• _Data records_
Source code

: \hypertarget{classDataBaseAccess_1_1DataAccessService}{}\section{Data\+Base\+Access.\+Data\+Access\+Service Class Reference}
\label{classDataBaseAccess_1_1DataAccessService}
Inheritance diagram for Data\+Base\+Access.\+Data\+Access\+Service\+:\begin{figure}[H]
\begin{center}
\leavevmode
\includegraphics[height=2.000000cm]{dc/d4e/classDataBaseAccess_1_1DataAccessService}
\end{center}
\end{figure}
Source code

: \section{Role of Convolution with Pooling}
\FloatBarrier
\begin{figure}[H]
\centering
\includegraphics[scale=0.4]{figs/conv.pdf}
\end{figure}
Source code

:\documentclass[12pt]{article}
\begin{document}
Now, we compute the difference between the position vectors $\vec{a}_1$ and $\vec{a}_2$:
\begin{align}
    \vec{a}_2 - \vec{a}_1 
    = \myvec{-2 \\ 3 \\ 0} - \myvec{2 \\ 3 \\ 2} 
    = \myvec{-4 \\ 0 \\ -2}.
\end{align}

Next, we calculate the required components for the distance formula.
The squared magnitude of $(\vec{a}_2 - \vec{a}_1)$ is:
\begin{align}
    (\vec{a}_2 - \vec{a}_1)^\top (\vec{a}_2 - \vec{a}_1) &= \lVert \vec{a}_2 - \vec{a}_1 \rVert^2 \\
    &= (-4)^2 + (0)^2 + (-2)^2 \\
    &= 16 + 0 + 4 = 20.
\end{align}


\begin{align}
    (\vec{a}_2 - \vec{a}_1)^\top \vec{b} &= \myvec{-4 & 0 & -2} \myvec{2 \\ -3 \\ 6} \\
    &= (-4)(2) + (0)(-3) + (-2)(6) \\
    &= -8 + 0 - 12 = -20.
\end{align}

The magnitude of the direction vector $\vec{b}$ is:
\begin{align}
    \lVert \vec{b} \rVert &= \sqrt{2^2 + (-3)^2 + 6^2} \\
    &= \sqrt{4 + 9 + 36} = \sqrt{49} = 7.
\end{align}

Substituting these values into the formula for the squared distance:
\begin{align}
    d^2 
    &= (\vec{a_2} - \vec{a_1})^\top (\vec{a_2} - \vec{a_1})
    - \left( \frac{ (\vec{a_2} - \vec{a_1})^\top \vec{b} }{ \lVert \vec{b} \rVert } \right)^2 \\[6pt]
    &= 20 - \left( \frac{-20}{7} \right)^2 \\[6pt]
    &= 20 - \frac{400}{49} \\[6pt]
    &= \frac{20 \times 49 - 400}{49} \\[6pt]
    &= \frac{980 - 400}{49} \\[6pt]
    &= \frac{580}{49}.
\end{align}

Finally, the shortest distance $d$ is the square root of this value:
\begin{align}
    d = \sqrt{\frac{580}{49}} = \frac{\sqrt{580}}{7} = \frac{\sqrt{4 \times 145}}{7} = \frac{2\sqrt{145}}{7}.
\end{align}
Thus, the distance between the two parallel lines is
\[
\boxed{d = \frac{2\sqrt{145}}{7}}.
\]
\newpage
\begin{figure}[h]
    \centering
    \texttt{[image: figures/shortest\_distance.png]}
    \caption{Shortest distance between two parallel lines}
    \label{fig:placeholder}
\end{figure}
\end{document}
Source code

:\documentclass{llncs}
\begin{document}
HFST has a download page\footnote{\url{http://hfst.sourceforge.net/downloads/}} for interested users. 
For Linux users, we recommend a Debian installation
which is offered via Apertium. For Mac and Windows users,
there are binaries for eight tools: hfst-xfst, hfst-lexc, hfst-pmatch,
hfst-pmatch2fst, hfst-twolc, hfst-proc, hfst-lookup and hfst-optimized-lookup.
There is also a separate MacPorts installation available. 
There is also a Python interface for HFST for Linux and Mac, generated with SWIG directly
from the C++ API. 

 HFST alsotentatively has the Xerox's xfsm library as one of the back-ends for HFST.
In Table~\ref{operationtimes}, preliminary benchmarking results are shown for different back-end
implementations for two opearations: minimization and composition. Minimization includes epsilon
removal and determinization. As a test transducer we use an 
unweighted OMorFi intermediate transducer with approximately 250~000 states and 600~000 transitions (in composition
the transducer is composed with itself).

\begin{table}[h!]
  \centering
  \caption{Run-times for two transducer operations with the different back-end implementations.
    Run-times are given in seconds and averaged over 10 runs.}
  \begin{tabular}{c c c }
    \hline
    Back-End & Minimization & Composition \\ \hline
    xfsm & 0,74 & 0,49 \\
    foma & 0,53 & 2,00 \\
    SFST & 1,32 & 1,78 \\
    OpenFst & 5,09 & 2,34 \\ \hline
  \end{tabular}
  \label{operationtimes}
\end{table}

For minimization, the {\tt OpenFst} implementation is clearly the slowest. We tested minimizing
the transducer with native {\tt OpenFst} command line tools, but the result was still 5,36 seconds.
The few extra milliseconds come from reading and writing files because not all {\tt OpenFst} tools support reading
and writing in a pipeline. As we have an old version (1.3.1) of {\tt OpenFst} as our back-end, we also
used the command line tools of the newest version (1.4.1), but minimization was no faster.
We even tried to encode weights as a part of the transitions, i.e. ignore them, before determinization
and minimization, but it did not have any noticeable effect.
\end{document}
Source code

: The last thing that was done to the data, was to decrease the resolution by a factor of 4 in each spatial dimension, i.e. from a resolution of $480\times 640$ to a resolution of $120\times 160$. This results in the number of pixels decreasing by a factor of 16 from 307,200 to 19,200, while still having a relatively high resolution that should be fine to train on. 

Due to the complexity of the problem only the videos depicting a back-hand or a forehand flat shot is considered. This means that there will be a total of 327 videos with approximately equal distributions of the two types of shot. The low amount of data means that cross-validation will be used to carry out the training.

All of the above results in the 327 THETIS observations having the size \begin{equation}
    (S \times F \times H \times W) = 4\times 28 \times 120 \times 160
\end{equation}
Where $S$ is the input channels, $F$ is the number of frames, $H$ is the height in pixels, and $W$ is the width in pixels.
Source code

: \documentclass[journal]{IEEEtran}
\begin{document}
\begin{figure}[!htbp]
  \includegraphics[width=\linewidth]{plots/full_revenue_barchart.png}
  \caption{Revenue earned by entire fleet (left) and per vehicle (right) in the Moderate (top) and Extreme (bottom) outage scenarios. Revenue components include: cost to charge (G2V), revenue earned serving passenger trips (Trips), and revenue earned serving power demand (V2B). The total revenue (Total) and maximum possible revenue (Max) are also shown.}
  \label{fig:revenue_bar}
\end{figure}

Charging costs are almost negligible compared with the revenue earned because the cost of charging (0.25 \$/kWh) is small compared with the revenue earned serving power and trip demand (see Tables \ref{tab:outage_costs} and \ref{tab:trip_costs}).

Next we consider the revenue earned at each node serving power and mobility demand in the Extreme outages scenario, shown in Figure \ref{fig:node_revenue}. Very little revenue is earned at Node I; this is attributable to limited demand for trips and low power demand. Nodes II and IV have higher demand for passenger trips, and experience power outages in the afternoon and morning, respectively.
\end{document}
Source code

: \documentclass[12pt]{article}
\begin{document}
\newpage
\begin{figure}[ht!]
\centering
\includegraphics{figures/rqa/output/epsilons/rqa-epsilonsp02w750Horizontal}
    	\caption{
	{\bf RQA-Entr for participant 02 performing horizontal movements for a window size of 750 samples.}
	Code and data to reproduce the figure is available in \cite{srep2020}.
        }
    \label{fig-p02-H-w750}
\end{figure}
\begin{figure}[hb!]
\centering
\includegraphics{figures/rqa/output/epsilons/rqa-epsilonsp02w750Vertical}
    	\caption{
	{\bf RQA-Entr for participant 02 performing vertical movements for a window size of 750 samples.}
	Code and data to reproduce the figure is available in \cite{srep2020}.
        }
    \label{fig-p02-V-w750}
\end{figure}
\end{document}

• _TASK OBJECTIVE_
An exact copy of every record is required.

• _RESULT OF THE TASK_
Source code

: \hypertarget{classDataBaseAccess_1_1DataAccessService}{}\section{Data\+Base\+Access.\+Data\+Access\+Service Class Reference}
\label{classDataBaseAccess_1_1DataAccessService}
Inheritance diagram for Data\+Base\+Access.\+Data\+Access\+Service\+:\begin{figure}[H]
\begin{center}
\leavevmode
\includegraphics[height=2.000000cm]{dc/d4e/classDataBaseAccess_1_1DataAccessService}
\end{center}
\end{figure}
Source code

: \section{Role of Convolution with Pooling}
\FloatBarrier
\begin{figure}[H]
\centering
\includegraphics[scale=0.4]{figs/conv.pdf}
\end{figure}
Source code

:\documentclass[12pt]{article}
\begin{document}
Now, we compute the difference between the position vectors $\vec{a}_1$ and $\vec{a}_2$:
\begin{align}
    \vec{a}_2 - \vec{a}_1 
    = \myvec{-2 \\ 3 \\ 0} - \myvec{2 \\ 3 \\ 2} 
    = \myvec{-4 \\ 0 \\ -2}.
\end{align}

Next, we calculate the required components for the distance formula.
The squared magnitude of $(\vec{a}_2 - \vec{a}_1)$ is:
\begin{align}
    (\vec{a}_2 - \vec{a}_1)^\top (\vec{a}_2 - \vec{a}_1) &= \lVert \vec{a}_2 - \vec{a}_1 \rVert^2 \\
    &= (-4)^2 + (0)^2 + (-2)^2 \\
    &= 16 + 0 + 4 = 20.
\end{align}


\begin{align}
    (\vec{a}_2 - \vec{a}_1)^\top \vec{b} &= \myvec{-4 & 0 & -2} \myvec{2 \\ -3 \\ 6} \\
    &= (-4)(2) + (0)(-3) + (-2)(6) \\
    &= -8 + 0 - 12 = -20.
\end{align}

The magnitude of the direction vector $\vec{b}$ is:
\begin{align}
    \lVert \vec{b} \rVert &= \sqrt{2^2 + (-3)^2 + 6^2} \\
    &= \sqrt{4 + 9 + 36} = \sqrt{49} = 7.
\end{align}

Substituting these values into the formula for the squared distance:
\begin{align}
    d^2 
    &= (\vec{a_2} - \vec{a_1})^\top (\vec{a_2} - \vec{a_1})
    - \left( \frac{ (\vec{a_2} - \vec{a_1})^\top \vec{b} }{ \lVert \vec{b} \rVert } \right)^2 \\[6pt]
    &= 20 - \left( \frac{-20}{7} \right)^2 \\[6pt]
    &= 20 - \frac{400}{49} \\[6pt]
    &= \frac{20 \times 49 - 400}{49} \\[6pt]
    &= \frac{980 - 400}{49} \\[6pt]
    &= \frac{580}{49}.
\end{align}

Finally, the shortest distance $d$ is the square root of this value:
\begin{align}
    d = \sqrt{\frac{580}{49}} = \frac{\sqrt{580}}{7} = \frac{\sqrt{4 \times 145}}{7} = \frac{2\sqrt{145}}{7}.
\end{align}
Thus, the distance between the two parallel lines is
\[
\boxed{d = \frac{2\sqrt{145}}{7}}.
\]
\newpage
\begin{figure}[h]
    \centering
    \texttt{[image: figures/shortest\_distance.png]}
    \caption{Shortest distance between two parallel lines}
    \label{fig:placeholder}
\end{figure}
\end{document}
Source code

:\documentclass{llncs}
\begin{document}
HFST has a download page\footnote{\url{http://hfst.sourceforge.net/downloads/}} for interested users. 
For Linux users, we recommend a Debian installation
which is offered via Apertium. For Mac and Windows users,
there are binaries for eight tools: hfst-xfst, hfst-lexc, hfst-pmatch,
hfst-pmatch2fst, hfst-twolc, hfst-proc, hfst-lookup and hfst-optimized-lookup.
There is also a separate MacPorts installation available. 
There is also a Python interface for HFST for Linux and Mac, generated with SWIG directly
from the C++ API. 

 HFST alsotentatively has the Xerox's xfsm library as one of the back-ends for HFST.
In Table~\ref{operationtimes}, preliminary benchmarking results are shown for different back-end
implementations for two opearations: minimization and composition. Minimization includes epsilon
removal and determinization. As a test transducer we use an 
unweighted OMorFi intermediate transducer with approximately 250~000 states and 600~000 transitions (in composition
the transducer is composed with itself).

\begin{table}[h!]
  \centering
  \caption{Run-times for two transducer operations with the different back-end implementations.
    Run-times are given in seconds and averaged over 10 runs.}
  \begin{tabular}{c c c }
    \hline
    Back-End & Minimization & Composition \\ \hline
    xfsm & 0,74 & 0,49 \\
    foma & 0,53 & 2,00 \\
    SFST & 1,32 & 1,78 \\
    OpenFst & 5,09 & 2,34 \\ \hline
  \end{tabular}
  \label{operationtimes}
\end{table}

For minimization, the {\tt OpenFst} implementation is clearly the slowest. We tested minimizing
the transducer with native {\tt OpenFst} command line tools, but the result was still 5,36 seconds.
The few extra milliseconds come from reading and writing files because not all {\tt OpenFst} tools support reading
and writing in a pipeline. As we have an old version (1.3.1) of {\tt OpenFst} as our back-end, we also
used the command line tools of the newest version (1.4.1), but minimization was no faster.
We even tried to encode weights as a part of the transitions, i.e. ignore them, before determinization
and minimization, but it did not have any noticeable effect.
\end{document}
Source code

: The last thing that was done to the data, was to decrease the resolution by a factor of 4 in each spatial dimension, i.e. from a resolution of $480\times 640$ to a resolution of $120\times 160$. This results in the number of pixels decreasing by a factor of 16 from 307,200 to 19,200, while still having a relatively high resolution that should be fine to train on. 

Due to the complexity of the problem only the videos depicting a back-hand or a forehand flat shot is considered. This means that there will be a total of 327 videos with approximately equal distributions of the two types of shot. The low amount of data means that cross-validation will be used to carry out the training.

All of the above results in the 327 THETIS observations having the size \begin{equation}
    (S \times F \times H \times W) = 4\times 28 \times 120 \times 160
\end{equation}
Where $S$ is the input channels, $F$ is the number of frames, $H$ is the height in pixels, and $W$ is the width in pixels.
Source code

: \documentclass[journal]{IEEEtran}
\begin{document}
\begin{figure}[!htbp]
  \includegraphics[width=\linewidth]{plots/full_revenue_barchart.png}
  \caption{Revenue earned by entire fleet (left) and per vehicle (right) in the Moderate (top) and Extreme (bottom) outage scenarios. Revenue components include: cost to charge (G2V), revenue earned serving passenger trips (Trips), and revenue earned serving power demand (V2B). The total revenue (Total) and maximum possible revenue (Max) are also shown.}
  \label{fig:revenue_bar}
\end{figure}

Charging costs are almost negligible compared with the revenue earned because the cost of charging (0.25 \$/kWh) is small compared with the revenue earned serving power and trip demand (see Tables \ref{tab:outage_costs} and \ref{tab:trip_costs}).

Next we consider the revenue earned at each node serving power and mobility demand in the Extreme outages scenario, shown in Figure \ref{fig:node_revenue}. Very little revenue is earned at Node I; this is attributable to limited demand for trips and low power demand. Nodes II and IV have higher demand for passenger trips, and experience power outages in the afternoon and morning, respectively.
\end{document}
Source code

: \documentclass[12pt]{article}
\begin{document}
\newpage
\begin{figure}[ht!]
\centering
\includegraphics{figures/rqa/output/epsilons/rqa-epsilonsp02w750Horizontal}
    	\caption{
	{\bf RQA-Entr for participant 02 performing horizontal movements for a window size of 750 samples.}
	Code and data to reproduce the figure is available in \cite{srep2020}.
        }
    \label{fig-p02-H-w750}
\end{figure}
\begin{figure}[hb!]
\centering
\includegraphics{figures/rqa/output/epsilons/rqa-epsilonsp02w750Vertical}
    	\caption{
	{\bf RQA-Entr for participant 02 performing vertical movements for a window size of 750 samples.}
	Code and data to reproduce the figure is available in \cite{srep2020}.
        }
    \label{fig-p02-V-w750}
\end{figure}
\end{document}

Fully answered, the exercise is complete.